| Records from a data collection |
-- Opening Marker --

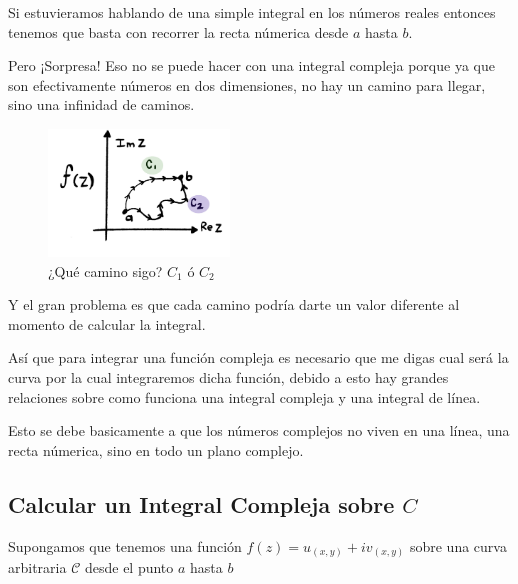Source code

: \documentclass[12pt, fleqn]{report}                             %
\begin{document}
            Si estuvieramos hablando de una simple integral en los números reales entonces
            tenemos que basta con recorrer la recta númerica desde $a$ hasta $b$.

            Pero ¡Sorpresa! Eso no se puede hacer con una integral compleja porque ya que son
            efectivamente números en dos dimensiones, no hay un camino para llegar, sino
            una infinidad de caminos.

            \begin{figure}
                \centering
                \includegraphics[width=0.43\textwidth]{CaminosDeIntegralCompleja.jpg}
                \caption{\scriptsize{¿Qué camino sigo? $C_1$ ó $C_2$}}
            \end{figure}

            Y el gran problema es que cada camino podría darte un valor diferente
            al momento de calcular la integral.

            Así que para integrar una función compleja es necesario que me digas
            cual será la curva por la cual integraremos dicha función, debido a esto
            hay grandes relaciones sobre como funciona una integral compleja y una 
            integral de línea.

            Esto se debe basicamente a que los números complejos no viven en una línea, 
            una recta númerica, sino en todo un plano complejo.


            \clearpage
            \subsection{Calcular un Integral Compleja sobre $C$}


                Supongamos que tenemos una función $f(z) = u_{(x,y)} + iv_{(x,y)}$
                sobre una curva arbitraria $\mathcal{C}$ desde el punto $a$ hasta $b$
\end{document}
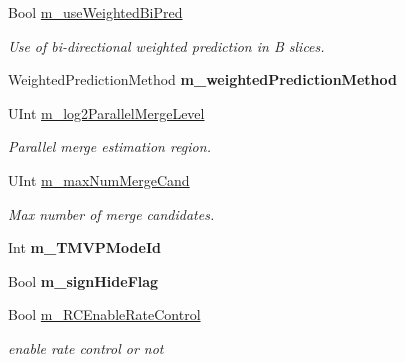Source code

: \begin{DoxyCompactItemize}
\mbox{\label{class_t_app_enc_cfg_a59fbc838828d5014e1ed0f0b28f45711}} 
Bool \hyperlink{class_t_app_enc_cfg_a59fbc838828d5014e1ed0f0b28f45711}{m\+\_\+use\+Weighted\+Bi\+Pred}
\begin{DoxyCompactList}\small\item\em Use of bi-\/directional weighted prediction in B slices. \end{DoxyCompactList}\item 
\mbox{\label{class_t_app_enc_cfg_a09b1363fa3627b8a47c3969026788a39}} 
Weighted\+Prediction\+Method {\bfseries m\+\_\+weighted\+Prediction\+Method}
\item 
\mbox{\label{class_t_app_enc_cfg_a2f542c92d36cb051bdfb98bc383e4d00}} 
U\+Int \hyperlink{class_t_app_enc_cfg_a2f542c92d36cb051bdfb98bc383e4d00}{m\+\_\+log2\+Parallel\+Merge\+Level}
\begin{DoxyCompactList}\small\item\em Parallel merge estimation region. \end{DoxyCompactList}\item 
\mbox{\label{class_t_app_enc_cfg_ab9b7958c13388b17e297d4a3b1e49fb6}} 
U\+Int \hyperlink{class_t_app_enc_cfg_ab9b7958c13388b17e297d4a3b1e49fb6}{m\+\_\+max\+Num\+Merge\+Cand}
\begin{DoxyCompactList}\small\item\em Max number of merge candidates. \end{DoxyCompactList}\item 
\mbox{\label{class_t_app_enc_cfg_a942da7fcc4d6e77aafb74e8fa38d6c3d}} 
Int {\bfseries m\+\_\+\+T\+M\+V\+P\+Mode\+Id}
\item 
\mbox{\label{class_t_app_enc_cfg_ab5537b14c84ca59c15d23fcccb1e9446}} 
Bool {\bfseries m\+\_\+sign\+Hide\+Flag}
\item 
\mbox{\label{class_t_app_enc_cfg_a961f463a0465431bde05df77123ffa07}} 
Bool \hyperlink{class_t_app_enc_cfg_a961f463a0465431bde05df77123ffa07}{m\+\_\+\+R\+C\+Enable\+Rate\+Control}
\begin{DoxyCompactList}\small\item\em enable rate control or not \end{DoxyCompactList}\item 

\end{DoxyCompactItemize}
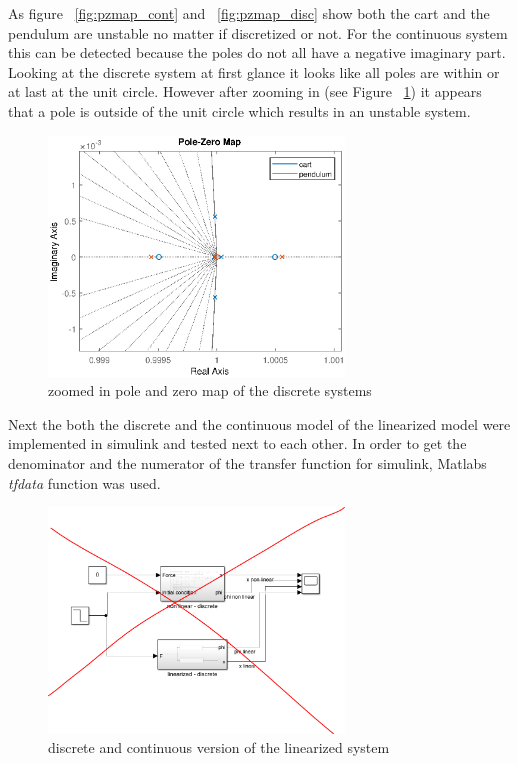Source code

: As figure ~\ref{fig:pzmap_cont} and ~\ref{fig:pzmap_disc} show both the cart and the pendulum are unstable no matter if discretized or not. For the continuous system this can be detected because the poles do not all have a negative imaginary part. Looking at the discrete system at first glance it looks like all poles are within or at last at the unit circle. However after zooming in (see Figure ~\ref{fig:pzmap_disc_zoomed}) it appears that a pole is outside of the unit circle which results in an unstable system.
\begin{figure}[H]
		\centering
		\includegraphics[width=0.7\textwidth]{figures/pzmap_disc_zoomed.eps}
		\caption{zoomed in pole and zero map of the discrete systems}
		\label{fig:pzmap_disc_zoomed}
\end{figure}
Next the both the discrete and the continuous model of the linearized model were implemented in simulink and tested next to each other. In order to get the denominator and the numerator of the transfer function for simulink, Matlabs \textit{tfdata} function was used.
\begin{figure}[H]
		\centering
		\includegraphics[width=0.7\textwidth]{figures/both_linearized_subsystems.png}
		\caption{discrete and continuous version of the linearized system}
		\label{fig:both_linearized_subsystems}
\end{figure}


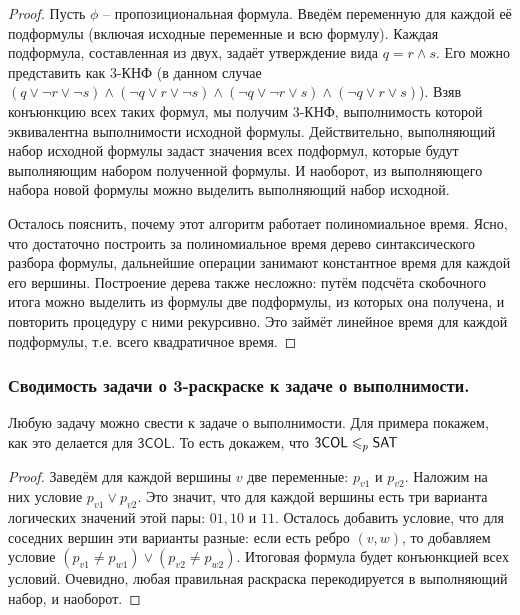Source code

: \begin{proof}
Пусть $\phi$ -- пропозициональная формула. Введём переменную для каждой её подформулы (включая исходные переменные и всю формулу).
Каждая подформула, составленная из двух, задаёт утверждение вида $q = r \wedge s$. Его можно представить как 3-КНФ (в данном случае $(q \vee \neg r \vee \neg s) \wedge (\neg q \vee r \vee \neg s) \wedge (\neg q \vee \neg r \vee s) \wedge (\neg q \vee r \vee s)$). Взяв конъюнкцию всех таких формул, мы получим 3-КНФ, выполнимость которой эквивалентна выполнимости исходной формулы. Действительно, выполняющий набор исходной формулы задаст значения всех подформул, которые будут выполняющим набором полученной формулы. И наоборот, из выполняющего набора новой формулы можно выделить выполняющий набор исходной.

Осталось пояснить, почему этот алгоритм работает полиномиальное время.
Ясно, что достаточно построить за полиномиальное время дерево синтаксического разбора формулы, дальнейшие операции занимают константное время
для каждой его вершины. Построение дерева также несложно: путём подсчёта
скобочного итога можно выделить из формулы две подформулы, из которых
она получена, и повторить процедуру с ними рекурсивно. Это займёт линейное
время для каждой подформулы, т.е. всего квадратичное время.
\end{proof}

\subsubsection{Сводимость задачи о 3-раскраске к задаче о выполнимости.}
\begin{statement}
Любую задачу можно свести к задаче о выполнимости. Для примера покажем, как это делается для $\mathsf{3COL}$.
\newline То есть докажем, что $\mathsf{3COL} \karp \mathsf{SAT}$
\end{statement}

\begin{proof}
Заведём для каждой вершины $v$ две переменные: $p_{v1}$ и $p_{v2}$.
Наложим на них условие $p_{v1} \vee p_{v2}$. Это значит, что для каждой вершины есть
три варианта логических значений этой пары: $01, 10$ и $11$. Осталось добавить
условие, что для соседних вершин эти варианты разные: если есть ребро $(v, w)$,
то добавляем условие $(p_{v1} \neq p_{w1}) \vee (p_{v2} \neq p_{w2})$. Итоговая формула будет конъюнкцией всех условий. Очевидно, любая правильная раскраска перекодируется
в выполняющий набор, и наоборот.
\end{proof}

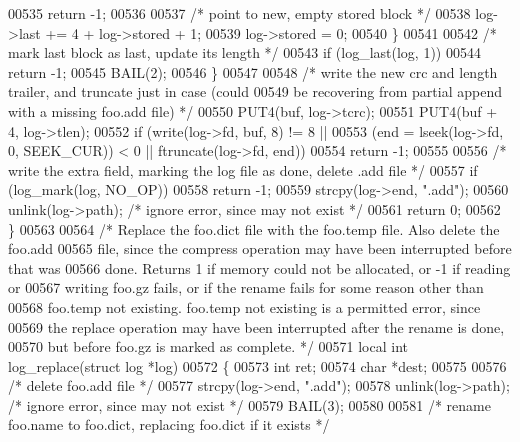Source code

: \begin{DoxyCode}
00535                 \textcolor{keywordflow}{return} -1;
00536 
00537             \textcolor{comment}{/* point to new, empty stored block */}
00538             log->last += 4 + log->stored + 1;
00539             log->stored = 0;
00540         \}
00541 
00542         \textcolor{comment}{/* mark last block as last, update its length */}
00543         \textcolor{keywordflow}{if} (log\_last(log, 1))
00544             \textcolor{keywordflow}{return} -1;
00545         BAIL(2);
00546     \}
00547 
00548     \textcolor{comment}{/* write the new crc and length trailer, and truncate just in case (could}
00549 \textcolor{comment}{       be recovering from partial append with a missing foo.add file) */}
00550     PUT4(buf, log->tcrc);
00551     PUT4(buf + 4, log->tlen);
00552     \textcolor{keywordflow}{if} (write(log->fd, buf, 8) != 8 ||
00553         (end = lseek(log->fd, 0, SEEK\_CUR)) < 0 || ftruncate(log->fd, end))
00554         \textcolor{keywordflow}{return} -1;
00555 
00556     \textcolor{comment}{/* write the extra field, marking the log file as done, delete .add file */}
00557     \textcolor{keywordflow}{if} (log\_mark(log, NO\_OP))
00558         \textcolor{keywordflow}{return} -1;
00559     strcpy(log->end, \textcolor{stringliteral}{".add"});
00560     unlink(log->path);          \textcolor{comment}{/* ignore error, since may not exist */}
00561     \textcolor{keywordflow}{return} 0;
00562 \}
00563 
00564 \textcolor{comment}{/* Replace the foo.dict file with the foo.temp file.  Also delete the foo.add}
00565 \textcolor{comment}{   file, since the compress operation may have been interrupted before that was}
00566 \textcolor{comment}{   done.  Returns 1 if memory could not be allocated, or -1 if reading or}
00567 \textcolor{comment}{   writing foo.gz fails, or if the rename fails for some reason other than}
00568 \textcolor{comment}{   foo.temp not existing.  foo.temp not existing is a permitted error, since}
00569 \textcolor{comment}{   the replace operation may have been interrupted after the rename is done,}
00570 \textcolor{comment}{   but before foo.gz is marked as complete. */}
00571 local \textcolor{keywordtype}{int} log\_replace(\textcolor{keyword}{struct} log *log)
00572 \{
00573     \textcolor{keywordtype}{int} ret;
00574     \textcolor{keywordtype}{char} *dest;
00575 
00576     \textcolor{comment}{/* delete foo.add file */}
00577     strcpy(log->end, \textcolor{stringliteral}{".add"});
00578     unlink(log->path);         \textcolor{comment}{/* ignore error, since may not exist */}
00579     BAIL(3);
00580 
00581     \textcolor{comment}{/* rename foo.name to foo.dict, replacing foo.dict if it exists */}

\end{DoxyCode}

-- Closing Marker --

| WHAT IS EXPECTED |
Your answer should be the lines from the first record down to the line containing "al momento de", restated exactly, with no pictures.

| RESULT |
Source code

: \documentclass[12pt, fleqn]{report}                             %
\begin{document}
            Si estuvieramos hablando de una simple integral en los números reales entonces
            tenemos que basta con recorrer la recta númerica desde $a$ hasta $b$.

            Pero ¡Sorpresa! Eso no se puede hacer con una integral compleja porque ya que son
            efectivamente números en dos dimensiones, no hay un camino para llegar, sino
            una infinidad de caminos.

            \begin{figure}
                \centering
                \includegraphics[width=0.43\textwidth]{CaminosDeIntegralCompleja.jpg}
                \caption{\scriptsize{¿Qué camino sigo? $C_1$ ó $C_2$}}
            \end{figure}

            Y el gran problema es que cada camino podría darte un valor diferente
            al momento de calcular la integral.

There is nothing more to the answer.